Speaking as a devoted admirer of Bennett Miller‘s Capote and Moneyball, it gives me no pleasure to admit that I feel a tad less enthusiastic about Foxcatcher, which screened this morning at the Cannes Film Festival. There’s no doubt that Foxcatcher is very strong and precise and clean, especially as crime dramas tend to go. And I respect the fact that it contains undercurrents that stay with you, and I certainly respect and admire what Miller has done here with his deft and subtle hand. But the obviously intelligent Foxcatcher is a relentlessly bleak trip that, accomplished as it is, isn’t especially likable or enjoyable. Okay, I “liked” it or…you know, I didn’t “dislike” it because it’s so well-made and refined, etc. But it’s basically a grim study of a dark tale about victims and affluent malevolence and corrupting wealth, and about fate surrounding the characters like tentacles and sucking them down the drain.
No savvy players, no smart detectives, no wise guys, no sex, no heroes, no winners, no zingy dialogue…its a down concerto from start to finish.
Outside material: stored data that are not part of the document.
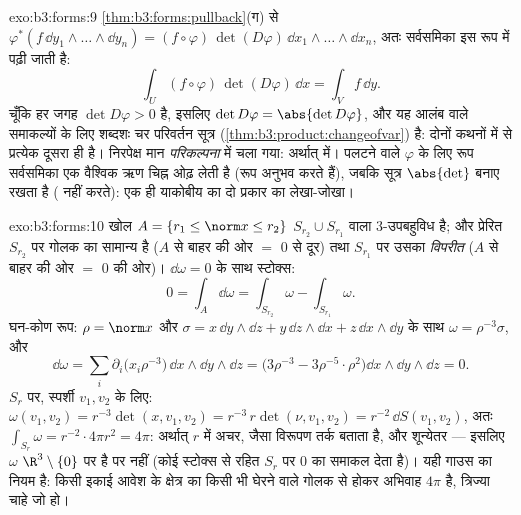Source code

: \begin{solution}{exo:b3:forms:9}
\cref{thm:b3:forms:pullback}(ग) से
$\varphi^*(f\,\dd y_1\wedge\dots\wedge\dd y_n) =
(f\circ\varphi)\,\det(D\varphi)\,\dd
x_1\wedge\dots\wedge\dd x_n$, अतः  सर्वसमिका इस
रूप में पढ़ी जाती है:
\[
\int_U(f\circ\varphi)\,\det(D\varphi)\,\dd x = \int_Vf\,\dd
y .
\]
चूँकि हर जगह $\det D\varphi > 0$ है, इसलिए $\det D\varphi =
\abs{\det D\varphi}$, और यह  आलंब वाले  समाकल्यों के
लिए शब्दशः चर परिवर्तन सूत्र
(\cref{thm:b3:product:changeofvar}) है: दोनों कथनों में से
प्रत्येक दूसरा ही है। निरपेक्ष मान \emph{परिकल्पना} में चला
गया: अर्थात्  में।  पलटने वाले $\varphi$
के लिए रूप सर्वसमिका एक वैश्विक ऋण चिह्न ओढ़ लेती है (रूप
 अनुभव करते हैं), जबकि  सूत्र $\abs{\det}$ बनाए
रखता है ( नहीं करते): एक ही याकोबीय का दो प्रकार का
लेखा-जोखा।
\end{solution}

\begin{solution}{exo:b3:forms:10}
खोल $A = \{r_1 \leq \norm x \leq r_2\}$ 
$S_{r_2}\cup S_{r_1}$ वाला  $3$-उपबहुविध है; और प्रेरित
 $S_{r_2}$ पर गोलक का सामान्य  है ($A$ से
बाहर की ओर $=$ $0$ से दूर) तथा $S_{r_1}$ पर उसका
\emph{विपरीत} ($A$ से बाहर की ओर $=$ $0$ की ओर)। $\dd\omega
= 0$ के साथ स्टोक्स:
\[
0 = \int_A\dd\omega = \int_{S_{r_2}}\omega -
\int_{S_{r_1}}\omega .
\]
घन-कोण रूप: $\rho = \norm x$ और $\sigma =
x\,\dd y\wedge\dd z + y\,\dd z\wedge\dd x + z\,\dd
x\wedge\dd y$ के साथ $\omega = \rho^{-3}\sigma$, और
\[
\dd\omega = \sum_i\partial_i\bigl(x_i\rho^{-3}\bigr)\,
\dd x\wedge\dd y\wedge\dd z
= \bigl(3\rho^{-3} - 3\rho^{-5}\cdot\rho^2\bigr)\dd
x\wedge\dd y\wedge\dd z = 0 .
\]
$S_r$ पर, स्पर्शी $v_1, v_2$ के लिए: $\omega(v_1, v_2) =
r^{-3}\det(x, v_1, v_2) = r^{-3}\,r\det(\nu, v_1, v_2) =
r^{-2}\,\dd S(v_1, v_2)$, अतः $\int_{S_r}\omega =
r^{-2}\cdot4\pi r^2 = 4\pi$: अर्थात् $r$ में अचर, जैसा
विरूपण तर्क बताता है, और शून्येतर --- इसलिए $\omega$
$\R^3\setminus\{0\}$ पर  है पर  नहीं (कोई  स्टोक्स से  रहित $S_r$ पर $0$ का समाकल देता है)।
यही गाउस का नियम है: किसी इकाई आवेश के क्षेत्र का किसी भी
घेरने वाले गोलक से होकर अभिवाह $4\pi$ है, त्रिज्या चाहे जो
हो।
\end{solution}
Please don’t get me wrong — this is a carefully honed, highly disciplined smart-guy melodrama. I admire the shit out of it, and I will never speak ill of it. But it’s still a downbeat thing about the pursuit of Olympic wrestling glory by a couple of weird obsessives — the late multimillionaire and convicted murderer John DuPont (Steve Carell), and real-life, grim-faced 1984 Olympic wrestling champion Mark Schultz (Channing Tatum) — and Mark’s kind-hearted, steady, positive-minded older brother Dave Schultz (Mark Ruffalo), a married ex-wrestler and coach who got caught in the middle when DuPont shot him to death in 1996. The film is about creepy currents and unstated agendas that lead to perplexing tragedy, and it all happens in gloomy rural Pennsylvania — an atmosphere that has always seemed to have a narcotic-like effect upon my system or mood or whatever. I only know that whenever I’m in rural Pennsylvania I want to escape.